Madelaine Ku, another senior working on an honors project, has also found that data collection can be an exercise in perseverance. Ku is evaluating long-term historical trends in climate data for Western Pennsylvania, comparing temperatures and precipitation from the past 140 years to recent decades.

“A lot of times there are obstacles you can’t foresee and that slows down your work. For me it was finding data,” she says. “For a while, I felt like I was on a treasure hunt. I got discouraged at first, but you have to be patient with yourself.”

Now that she has reliable data, she’s excited to interpret what she found, using data analysis skills she’s learned throughout the bachelor’s program. “I’m trying to approach it very objectively and not look for increasing or decreasing temperatures or precipitation,” she says. “Pittsburgh’s climate in itself is interesting, so I’m looking forward to understanding what story it has told over the past 140 years.”

Finding Your Own Path

For Ku, the biggest reward has been having ownership over the project. “With research, you get to dive into a specific topic as far as you choose,” she says. “If I hadn’t done research as an undergrad, I wouldn’t have a direction for what I want to do next.”

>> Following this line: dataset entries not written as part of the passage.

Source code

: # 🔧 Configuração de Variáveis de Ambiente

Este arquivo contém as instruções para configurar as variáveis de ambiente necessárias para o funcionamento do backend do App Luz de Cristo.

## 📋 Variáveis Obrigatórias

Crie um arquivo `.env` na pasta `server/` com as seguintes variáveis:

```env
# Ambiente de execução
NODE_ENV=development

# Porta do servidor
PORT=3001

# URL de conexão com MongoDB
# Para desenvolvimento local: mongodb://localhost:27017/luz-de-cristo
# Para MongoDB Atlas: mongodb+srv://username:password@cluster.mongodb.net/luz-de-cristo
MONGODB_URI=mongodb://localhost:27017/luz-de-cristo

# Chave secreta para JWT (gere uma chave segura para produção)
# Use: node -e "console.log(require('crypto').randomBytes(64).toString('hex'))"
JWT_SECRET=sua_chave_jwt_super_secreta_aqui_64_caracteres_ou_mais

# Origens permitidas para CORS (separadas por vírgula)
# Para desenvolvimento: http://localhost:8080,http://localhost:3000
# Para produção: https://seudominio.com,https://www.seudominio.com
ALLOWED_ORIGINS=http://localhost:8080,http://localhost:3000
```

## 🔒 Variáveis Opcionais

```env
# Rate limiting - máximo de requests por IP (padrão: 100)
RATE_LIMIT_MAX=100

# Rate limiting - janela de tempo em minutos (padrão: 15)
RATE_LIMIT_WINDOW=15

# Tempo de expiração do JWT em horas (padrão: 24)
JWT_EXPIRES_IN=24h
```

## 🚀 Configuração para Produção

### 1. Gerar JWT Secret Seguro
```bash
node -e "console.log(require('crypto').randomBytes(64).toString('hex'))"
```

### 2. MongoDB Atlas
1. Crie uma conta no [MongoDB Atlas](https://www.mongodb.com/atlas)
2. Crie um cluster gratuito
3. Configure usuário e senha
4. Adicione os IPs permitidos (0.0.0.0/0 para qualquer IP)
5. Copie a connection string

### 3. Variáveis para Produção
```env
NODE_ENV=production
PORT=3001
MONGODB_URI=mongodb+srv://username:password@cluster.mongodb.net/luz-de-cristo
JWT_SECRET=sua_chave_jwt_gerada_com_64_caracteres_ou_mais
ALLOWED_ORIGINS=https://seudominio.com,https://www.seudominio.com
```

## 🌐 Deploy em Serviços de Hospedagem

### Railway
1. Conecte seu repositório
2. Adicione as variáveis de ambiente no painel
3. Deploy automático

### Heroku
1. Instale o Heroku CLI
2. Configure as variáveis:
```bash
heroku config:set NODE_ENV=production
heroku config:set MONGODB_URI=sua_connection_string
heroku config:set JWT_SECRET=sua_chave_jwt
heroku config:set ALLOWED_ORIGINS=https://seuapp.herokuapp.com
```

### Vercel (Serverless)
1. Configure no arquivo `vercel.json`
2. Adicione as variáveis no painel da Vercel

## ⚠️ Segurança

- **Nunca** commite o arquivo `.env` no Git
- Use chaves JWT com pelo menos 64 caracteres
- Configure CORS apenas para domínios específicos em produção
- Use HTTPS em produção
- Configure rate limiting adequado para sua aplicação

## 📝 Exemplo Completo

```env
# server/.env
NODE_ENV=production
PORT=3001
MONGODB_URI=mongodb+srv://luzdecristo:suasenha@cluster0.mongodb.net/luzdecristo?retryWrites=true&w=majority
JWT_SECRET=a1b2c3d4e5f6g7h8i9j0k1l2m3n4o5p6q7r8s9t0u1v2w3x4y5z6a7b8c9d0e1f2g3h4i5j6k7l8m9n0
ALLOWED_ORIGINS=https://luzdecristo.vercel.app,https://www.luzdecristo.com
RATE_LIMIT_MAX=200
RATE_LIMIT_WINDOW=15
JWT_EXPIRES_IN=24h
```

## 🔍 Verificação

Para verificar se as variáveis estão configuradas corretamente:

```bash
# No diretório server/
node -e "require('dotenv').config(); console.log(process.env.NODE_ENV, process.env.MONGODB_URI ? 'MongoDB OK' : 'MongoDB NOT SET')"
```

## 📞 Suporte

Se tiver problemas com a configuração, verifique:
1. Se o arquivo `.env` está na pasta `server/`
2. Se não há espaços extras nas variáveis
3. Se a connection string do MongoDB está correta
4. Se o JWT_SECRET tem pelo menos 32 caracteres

Jones agrees, “It’s a different kind of academic experience. Research is a little more personal, so you can find out what you’re interested in and where you see yourself going for the rest of your career. If you don’t do research, you might not get that.”

Beyond Rios, Jones, and Ku, so many students have stories to tell about their CEE research experiences. Some come from outside the department, like physics student Robert Buarque de Macedo, who worked with CEE Professor Kaushik Dayal on developing a new model for liquid crystals.

Others traveled abroad, like Angela Ng, who tested water purification technology in Bangladesh with postdoctoral researcher Teri Dankovich and is now continuing that research for an honors project.

Yet others realized a new passion, like Sara Guo, who under the guidance of Professor Burcu Akinci discovered how to merge her creativity and engineering skills by designing digital 3D models with Building Information Modeling, entirely shifting her career aspirations.

While each research experience is unique, the stories share one common refrain: The challenges and the hard work are worth the reward.